After you perform this procedure, your organization will be running in a coexistence mode. You can maintain this mode for an indefinite period of time, or you can immediately complete the upgrade to Exchange 2010 by moving all resources from Exchange 2003 to Exchange 2010, and then decommissioning the Exchange 2003 servers.
When you install Exchange 2010 in an existing Exchange 2003 organization, Setup performs the following coexistence-specific tasks:
- Creates the Active Directory universal security group
ExchangeLegacyInterop. This group is granted the permissions that
allow the Exchange 2003 servers to send e-mail messages to the
Exchange 2010 servers.
- Creates a two-way routing group connector between Exchange 2010
and a selected Exchange 2003 bridgehead server. Exchange 2010 and
Exchange 2003 use different routing topologies. You must configure
a routing group connector to enable mail flow between the Exchange
For information about performing a custom installation, see Install Exchange 2010 Using the Custom Installation Type. For information about installing Exchange 2010 in unattended mode, see Install Exchange 2010 in Unattended Mode.
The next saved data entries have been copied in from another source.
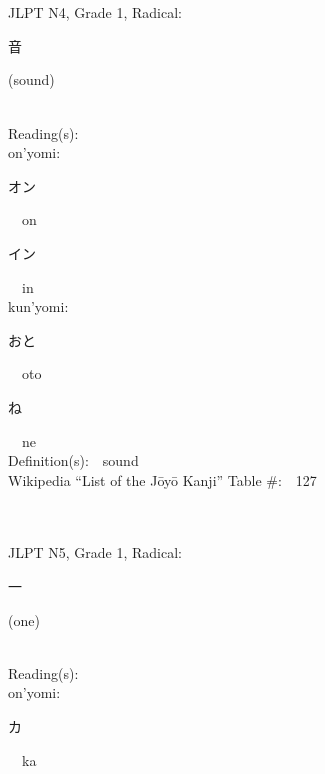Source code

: \begin{multicols}{2}
\ \ \\
{\fontsize{34pt}{40pt}  }\ \ \\  %
{JLPT N4, Grade 1, Radical:\ \ {\begin{CJK}{UTF8}{min} 音 \end{CJK}} (sound) } \\
Reading(s):\ \ \\
{\hspace*{1em}}on'yomi:\ \ \\
{\hspace*{2em}}{\begin{CJK}{UTF8}{min} オン \end{CJK}}\ \ on\ \ \\
{\hspace*{2em}}{\begin{CJK}{UTF8}{min} イン \end{CJK}}\ \ in\ \ \\
{\hspace*{1em}}kun'yomi:\ \ \\
{\hspace*{2em}}{\begin{CJK}{UTF8}{min} おと \end{CJK}}\ \ oto\ \ \\
{\hspace*{2em}}{\begin{CJK}{UTF8}{min} ね \end{CJK}}\ \ ne\ \ \\
Definition(s):\ \ sound \\
Wikipedia ``List of the J\=oy\=o Kanji'' Table \#:\ \ 127 \\
\ \ \\
{\fontsize{34pt}{40pt}  }\ \ \\  %
{JLPT N5, Grade 1, Radical:\ \ {\begin{CJK}{UTF8}{min} 一 \end{CJK}} (one) } \\
Reading(s):\ \ \\
{\hspace*{1em}}on'yomi:\ \ \\
{\hspace*{2em}}{\begin{CJK}{UTF8}{min} カ \end{CJK}}\ \ ka\ \ \\

\end{multicols}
Although it's a better practice to introduce Exchange 2010 into your Exchange 2003 organization and use Edge Subscriptions, you may want to start using Edge Transport servers before you start your upgrade. For more information, see Deploy the Edge Transport Server Role in an Existing Exchange 2003 Organization Before Upgrading to Exchange 2010.
Exchange Server 2010 Deployment Assistant
Exchange Server 2010 introduces the Exchange Server Deployment Assistant, or ExDeploy, a new Web-based tool that can help you with your Exchange deployment. ExDeploy asks you a few questions about your current environment and then generates a custom checklist and procedures that help simplify your deployment.
For more information, see Exchange Server Deployment Assistant.
You must ensure that each of the servers meets the appropriate prerequisites and system requirements before you begin your installation. For more information, see the following topics:
- Overview of
Exchange 2010 Server Roles
2010 System Requirements
|After you install Exchange 2010 on a server, you must not change the server name. Renaming a server after you have installed an Exchange 2010 server role is not supported.|
Install Exchange 2010
If this is the first instance of Exchange 2010 that you're installing into your existing organization, make sure that you install the Client Access server role first, followed by the Hub Transport server role, followed by the Unified Messaging server role, and last, the Mailbox server role. For more information about the Client Access server role, see "Configure the Client Access server" later in this topic.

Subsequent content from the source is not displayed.